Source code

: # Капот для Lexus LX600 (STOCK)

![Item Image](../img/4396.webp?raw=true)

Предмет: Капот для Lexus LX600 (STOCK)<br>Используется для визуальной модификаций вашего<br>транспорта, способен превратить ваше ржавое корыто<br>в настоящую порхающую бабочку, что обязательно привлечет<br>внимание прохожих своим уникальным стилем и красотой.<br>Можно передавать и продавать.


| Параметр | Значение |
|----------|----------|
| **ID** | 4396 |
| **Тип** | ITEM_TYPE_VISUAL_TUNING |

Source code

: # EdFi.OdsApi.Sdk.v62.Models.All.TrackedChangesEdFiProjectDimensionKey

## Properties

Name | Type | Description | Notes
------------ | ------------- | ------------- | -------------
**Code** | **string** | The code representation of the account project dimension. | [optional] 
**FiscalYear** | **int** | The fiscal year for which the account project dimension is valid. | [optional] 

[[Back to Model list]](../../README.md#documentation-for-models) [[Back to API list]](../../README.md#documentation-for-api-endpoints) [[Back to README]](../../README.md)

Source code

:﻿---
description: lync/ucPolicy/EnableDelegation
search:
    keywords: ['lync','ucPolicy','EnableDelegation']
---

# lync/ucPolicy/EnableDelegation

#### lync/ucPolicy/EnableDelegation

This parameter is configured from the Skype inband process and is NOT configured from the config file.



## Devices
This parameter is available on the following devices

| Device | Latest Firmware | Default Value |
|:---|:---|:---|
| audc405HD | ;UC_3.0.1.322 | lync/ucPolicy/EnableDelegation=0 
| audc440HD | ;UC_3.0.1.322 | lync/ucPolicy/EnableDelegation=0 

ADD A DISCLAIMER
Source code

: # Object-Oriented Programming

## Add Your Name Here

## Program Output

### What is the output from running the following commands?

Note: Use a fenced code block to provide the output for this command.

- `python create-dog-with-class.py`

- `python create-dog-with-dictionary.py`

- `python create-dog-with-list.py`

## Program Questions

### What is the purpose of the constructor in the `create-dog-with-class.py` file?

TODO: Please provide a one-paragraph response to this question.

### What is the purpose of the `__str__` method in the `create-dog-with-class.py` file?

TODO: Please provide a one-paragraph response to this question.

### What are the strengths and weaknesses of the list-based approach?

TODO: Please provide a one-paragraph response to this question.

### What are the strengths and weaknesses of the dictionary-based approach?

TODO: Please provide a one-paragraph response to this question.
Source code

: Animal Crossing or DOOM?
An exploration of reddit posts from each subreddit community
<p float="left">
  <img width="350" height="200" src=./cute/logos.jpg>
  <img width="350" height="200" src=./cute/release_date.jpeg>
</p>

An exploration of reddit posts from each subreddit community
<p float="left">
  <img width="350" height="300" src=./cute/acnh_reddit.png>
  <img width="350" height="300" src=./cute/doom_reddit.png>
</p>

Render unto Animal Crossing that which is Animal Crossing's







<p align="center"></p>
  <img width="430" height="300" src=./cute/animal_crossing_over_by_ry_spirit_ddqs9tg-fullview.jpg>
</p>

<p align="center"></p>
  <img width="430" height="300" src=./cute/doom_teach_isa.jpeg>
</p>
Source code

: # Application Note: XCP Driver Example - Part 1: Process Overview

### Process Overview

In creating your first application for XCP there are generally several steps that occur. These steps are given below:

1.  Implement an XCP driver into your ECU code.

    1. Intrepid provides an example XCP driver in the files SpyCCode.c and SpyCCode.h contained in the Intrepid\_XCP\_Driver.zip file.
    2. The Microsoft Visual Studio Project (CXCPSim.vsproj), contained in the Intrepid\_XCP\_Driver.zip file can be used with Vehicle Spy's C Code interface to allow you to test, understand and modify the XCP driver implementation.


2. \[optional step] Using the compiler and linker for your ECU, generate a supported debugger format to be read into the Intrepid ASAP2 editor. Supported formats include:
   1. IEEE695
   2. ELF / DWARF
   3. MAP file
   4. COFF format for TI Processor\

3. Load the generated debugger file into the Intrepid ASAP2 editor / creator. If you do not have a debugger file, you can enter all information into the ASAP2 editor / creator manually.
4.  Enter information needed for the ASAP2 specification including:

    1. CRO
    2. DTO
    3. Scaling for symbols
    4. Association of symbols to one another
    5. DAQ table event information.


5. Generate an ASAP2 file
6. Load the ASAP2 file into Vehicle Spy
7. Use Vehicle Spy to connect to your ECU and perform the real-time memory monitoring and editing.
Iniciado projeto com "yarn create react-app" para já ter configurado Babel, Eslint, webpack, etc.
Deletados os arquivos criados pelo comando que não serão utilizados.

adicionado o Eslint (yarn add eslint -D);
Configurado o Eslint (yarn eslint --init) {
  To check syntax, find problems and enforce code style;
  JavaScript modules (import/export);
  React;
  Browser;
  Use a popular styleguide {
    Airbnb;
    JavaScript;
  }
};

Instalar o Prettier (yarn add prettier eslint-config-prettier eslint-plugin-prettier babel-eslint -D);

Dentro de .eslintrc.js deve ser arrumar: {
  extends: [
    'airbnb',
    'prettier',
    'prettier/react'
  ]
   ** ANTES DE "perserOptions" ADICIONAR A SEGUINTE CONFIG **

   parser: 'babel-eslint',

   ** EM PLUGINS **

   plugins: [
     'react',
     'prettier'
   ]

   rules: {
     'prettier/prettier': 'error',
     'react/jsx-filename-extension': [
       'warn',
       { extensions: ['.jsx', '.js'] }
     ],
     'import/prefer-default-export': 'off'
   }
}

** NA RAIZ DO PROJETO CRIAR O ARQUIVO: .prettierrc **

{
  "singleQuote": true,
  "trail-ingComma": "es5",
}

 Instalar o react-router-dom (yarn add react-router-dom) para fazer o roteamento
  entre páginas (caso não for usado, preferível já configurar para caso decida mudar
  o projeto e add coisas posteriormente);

WHAT IS BEING ASKED =>
Each line of the material should be returned exactly as it stands.

SOLUTION TO THE PROBLEM =>
Source code

: # Капот для Lexus LX600 (STOCK)

![Item Image](../img/4396.webp?raw=true)

Предмет: Капот для Lexus LX600 (STOCK)<br>Используется для визуальной модификаций вашего<br>транспорта, способен превратить ваше ржавое корыто<br>в настоящую порхающую бабочку, что обязательно привлечет<br>внимание прохожих своим уникальным стилем и красотой.<br>Можно передавать и продавать.


| Параметр | Значение |
|----------|----------|
| **ID** | 4396 |
| **Тип** | ITEM_TYPE_VISUAL_TUNING |

Source code

: # EdFi.OdsApi.Sdk.v62.Models.All.TrackedChangesEdFiProjectDimensionKey

## Properties

Name | Type | Description | Notes
------------ | ------------- | ------------- | -------------
**Code** | **string** | The code representation of the account project dimension. | [optional] 
**FiscalYear** | **int** | The fiscal year for which the account project dimension is valid. | [optional] 

[[Back to Model list]](../../README.md#documentation-for-models) [[Back to API list]](../../README.md#documentation-for-api-endpoints) [[Back to README]](../../README.md)

Source code

:﻿---
description: lync/ucPolicy/EnableDelegation
search:
    keywords: ['lync','ucPolicy','EnableDelegation']
---

# lync/ucPolicy/EnableDelegation

#### lync/ucPolicy/EnableDelegation

This parameter is configured from the Skype inband process and is NOT configured from the config file.



## Devices
This parameter is available on the following devices

| Device | Latest Firmware | Default Value |
|:---|:---|:---|
| audc405HD | ;UC_3.0.1.322 | lync/ucPolicy/EnableDelegation=0 
| audc440HD | ;UC_3.0.1.322 | lync/ucPolicy/EnableDelegation=0 

ADD A DISCLAIMER
Source code

: # Object-Oriented Programming

## Add Your Name Here

## Program Output

### What is the output from running the following commands?

Note: Use a fenced code block to provide the output for this command.

- `python create-dog-with-class.py`

- `python create-dog-with-dictionary.py`

- `python create-dog-with-list.py`

## Program Questions

### What is the purpose of the constructor in the `create-dog-with-class.py` file?

TODO: Please provide a one-paragraph response to this question.

### What is the purpose of the `__str__` method in the `create-dog-with-class.py` file?

TODO: Please provide a one-paragraph response to this question.

### What are the strengths and weaknesses of the list-based approach?

TODO: Please provide a one-paragraph response to this question.

### What are the strengths and weaknesses of the dictionary-based approach?

TODO: Please provide a one-paragraph response to this question.
Source code

: Animal Crossing or DOOM?
An exploration of reddit posts from each subreddit community
<p float="left">
  <img width="350" height="200" src=./cute/logos.jpg>
  <img width="350" height="200" src=./cute/release_date.jpeg>
</p>

An exploration of reddit posts from each subreddit community
<p float="left">
  <img width="350" height="300" src=./cute/acnh_reddit.png>
  <img width="350" height="300" src=./cute/doom_reddit.png>
</p>

Render unto Animal Crossing that which is Animal Crossing's







<p align="center"></p>
  <img width="430" height="300" src=./cute/animal_crossing_over_by_ry_spirit_ddqs9tg-fullview.jpg>
</p>

<p align="center"></p>
  <img width="430" height="300" src=./cute/doom_teach_isa.jpeg>
</p>
Source code

: # Application Note: XCP Driver Example - Part 1: Process Overview

### Process Overview

In creating your first application for XCP there are generally several steps that occur. These steps are given below:

1.  Implement an XCP driver into your ECU code.

    1. Intrepid provides an example XCP driver in the files SpyCCode.c and SpyCCode.h contained in the Intrepid\_XCP\_Driver.zip file.
    2. The Microsoft Visual Studio Project (CXCPSim.vsproj), contained in the Intrepid\_XCP\_Driver.zip file can be used with Vehicle Spy's C Code interface to allow you to test, understand and modify the XCP driver implementation.


2. \[optional step] Using the compiler and linker for your ECU, generate a supported debugger format to be read into the Intrepid ASAP2 editor. Supported formats include:
   1. IEEE695
   2. ELF / DWARF
   3. MAP file
   4. COFF format for TI Processor\

3. Load the generated debugger file into the Intrepid ASAP2 editor / creator. If you do not have a debugger file, you can enter all information into the ASAP2 editor / creator manually.
4.  Enter information needed for the ASAP2 specification including:

    1. CRO
    2. DTO
    3. Scaling for symbols
    4. Association of symbols to one another
    5. DAQ table event information.


5. Generate an ASAP2 file
6. Load the ASAP2 file into Vehicle Spy
7. Use Vehicle Spy to connect to your ECU and perform the real-time memory monitoring and editing.
Iniciado projeto com "yarn create react-app" para já ter configurado Babel, Eslint, webpack, etc.
Deletados os arquivos criados pelo comando que não serão utilizados.

adicionado o Eslint (yarn add eslint -D);
Configurado o Eslint (yarn eslint --init) {
  To check syntax, find problems and enforce code style;
  JavaScript modules (import/export);
  React;
  Browser;
  Use a popular styleguide {
    Airbnb;
    JavaScript;
  }
};

Instalar o Prettier (yarn add prettier eslint-config-prettier eslint-plugin-prettier babel-eslint -D);

Dentro de .eslintrc.js deve ser arrumar: {
  extends: [
    'airbnb',
    'prettier',
    'prettier/react'
  ]
   ** ANTES DE "perserOptions" ADICIONAR A SEGUINTE CONFIG **

   parser: 'babel-eslint',

   ** EM PLUGINS **

   plugins: [
     'react',
     'prettier'
   ]

   rules: {
     'prettier/prettier': 'error',
     'react/jsx-filename-extension': [
       'warn',
       { extensions: ['.jsx', '.js'] }
     ],
     'import/prefer-default-export': 'off'
   }
}

** NA RAIZ DO PROJETO CRIAR O ARQUIVO: .prettierrc **

{
  "singleQuote": true,
  "trail-ingComma": "es5",
}

 Instalar o react-router-dom (yarn add react-router-dom) para fazer o roteamento
  entre páginas (caso não for usado, preferível já configurar para caso decida mudar
  o projeto e add coisas posteriormente);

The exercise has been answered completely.